Venezuela has set its sights on a seat on the Security Council and the United States has set out to block it, converting a normal Council rotation into a showdown with the country’s Washington-baiting president, Hugo Chávez.

The United States has had strained relations with Venezuela since Mr. Chávez took power in 1998, and even appeared to support a coup attempt against him in 2002. Mr. Chávez regularly rails against American foreign policy, and has called President Bush an idiot. Making fast friends with Washington’s adversaries, he went last week to Belarus, which has cracked down on dissenters after an election widely believed to be rigged. This weekend he is set to visit Iran, and he says he wants to go to North Korea.

John R. Bolton, the American ambassador to the United Nations, said Venezuela would be “disruptive” as a Council member.

“I remember when Cuba was a member of the Security Council and it was just a disruptive influence,” he said. “We’d rather have a responsible government on the Council.”

He said the United States was supporting Guatemala as a reward for what he called the recent progress it has made in becoming a peaceful, democratic country. Mr. Bolton and other American officials have been unusually public in expressing their support for Guatemala, and opposition to Venezuela, and are asking other countries to follow their lead.

The seat in question, which opens in 2007, is one of 10 on the Security Council that rotate every two years.
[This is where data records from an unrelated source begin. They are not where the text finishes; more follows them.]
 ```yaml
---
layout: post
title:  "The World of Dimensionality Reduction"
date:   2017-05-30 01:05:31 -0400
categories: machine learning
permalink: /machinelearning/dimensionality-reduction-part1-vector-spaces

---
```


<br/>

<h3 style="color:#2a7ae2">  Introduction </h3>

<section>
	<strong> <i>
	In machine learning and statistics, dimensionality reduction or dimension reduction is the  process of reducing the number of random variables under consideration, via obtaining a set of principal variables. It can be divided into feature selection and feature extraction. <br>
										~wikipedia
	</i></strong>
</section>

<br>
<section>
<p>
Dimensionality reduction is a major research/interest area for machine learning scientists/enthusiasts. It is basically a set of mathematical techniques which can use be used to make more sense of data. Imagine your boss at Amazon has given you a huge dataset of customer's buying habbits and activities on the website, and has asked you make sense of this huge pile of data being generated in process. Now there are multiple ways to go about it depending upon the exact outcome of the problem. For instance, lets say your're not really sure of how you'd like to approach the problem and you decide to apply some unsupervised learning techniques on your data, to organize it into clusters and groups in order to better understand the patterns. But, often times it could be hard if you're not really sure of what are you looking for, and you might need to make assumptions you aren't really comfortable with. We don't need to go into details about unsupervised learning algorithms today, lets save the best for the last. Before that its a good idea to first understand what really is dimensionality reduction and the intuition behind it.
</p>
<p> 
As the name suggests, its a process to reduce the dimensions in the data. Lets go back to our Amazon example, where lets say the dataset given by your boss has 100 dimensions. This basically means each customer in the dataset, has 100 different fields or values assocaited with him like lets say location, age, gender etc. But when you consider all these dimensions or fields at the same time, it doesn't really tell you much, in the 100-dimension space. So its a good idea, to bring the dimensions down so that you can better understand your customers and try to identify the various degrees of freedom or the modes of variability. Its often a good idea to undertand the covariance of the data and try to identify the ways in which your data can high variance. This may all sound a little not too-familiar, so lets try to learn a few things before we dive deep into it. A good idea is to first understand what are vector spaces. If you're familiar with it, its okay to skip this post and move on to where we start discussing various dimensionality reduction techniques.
With Venezuela and Guatemala vowing to maintain their candidacies, it seems likely that the contest will go to a vote in the General Assembly in October, as is required when a regional bloc, in this case Latin America and the Caribbean, fails to designate a nation. In that case, a successful candidate needs to win two-thirds of a secret ballot by the 192 member nations.

In the meantime, as Latin American and Caribbean countries announce which candidate they support, the race has become a referendum of sorts on United States influence in the region.
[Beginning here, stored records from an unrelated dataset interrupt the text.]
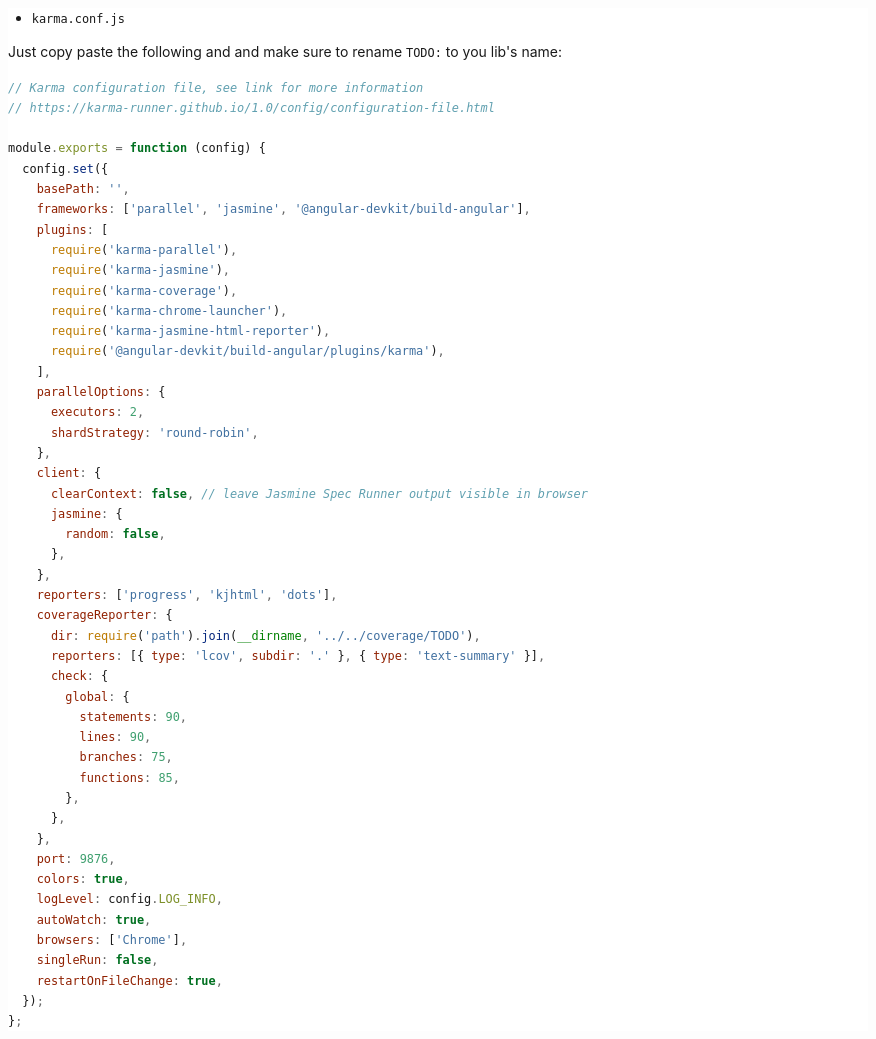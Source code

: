- `karma.conf.js`

Just copy paste the following and and make sure to rename `TODO:` to you lib's name:

```js
// Karma configuration file, see link for more information
// https://karma-runner.github.io/1.0/config/configuration-file.html

module.exports = function (config) {
  config.set({
    basePath: '',
    frameworks: ['parallel', 'jasmine', '@angular-devkit/build-angular'],
    plugins: [
      require('karma-parallel'),
      require('karma-jasmine'),
      require('karma-coverage'),
      require('karma-chrome-launcher'),
      require('karma-jasmine-html-reporter'),
      require('@angular-devkit/build-angular/plugins/karma'),
    ],
    parallelOptions: {
      executors: 2,
      shardStrategy: 'round-robin',
    },
    client: {
      clearContext: false, // leave Jasmine Spec Runner output visible in browser
      jasmine: {
        random: false,
      },
    },
    reporters: ['progress', 'kjhtml', 'dots'],
    coverageReporter: {
      dir: require('path').join(__dirname, '../../coverage/TODO'),
      reporters: [{ type: 'lcov', subdir: '.' }, { type: 'text-summary' }],
      check: {
        global: {
          statements: 90,
          lines: 90,
          branches: 75,
          functions: 85,
        },
      },
    },
    port: 9876,
    colors: true,
    logLevel: config.LOG_INFO,
    autoWatch: true,
    browsers: ['Chrome'],
    singleRun: false,
    restartOnFileChange: true,
  });
};
```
“It is further polarizing the region, moving it toward two separate blocs,” said Adam Isaacson of the Center for International Policy in Washington. “It has a real ‘with us or against us’ quality to it. It’s like picking sides for kickball, with lots of wheedling and threatening going on.”

Francisco Arias, the Venezuelan ambassador to the United Nations, said Washington was using “excessive force” in what he described as a senseless campaign to quash Venezuela’s chances. He insists that Washington’s fears are ill founded.

“We aren’t going to be a spoiled brat, pounding on the table and breaking lamps in the Security Council,” Mr. Arias said. Countries in the region do not like being pressured by the United States, he said.

“Things are changing in the region, and there are signs that relations with the United States are going be different,” he said. “We don’t have the kind of relations anymore where the U.S. ambassador picks up the phone and tells the president of a country what kinds of decisions to make.”

But Julia E. Sweig, the director of the Latin American program at the Council on Foreign Relations, said a vote for Guatemala was being viewed as a vote for the United States.

“Guatemala is a tiny country, it is a weak country, it’s very poor and it is not known as having international stature outside of the American purview,” she said. “It would be hard for it to operate independently from the United States.”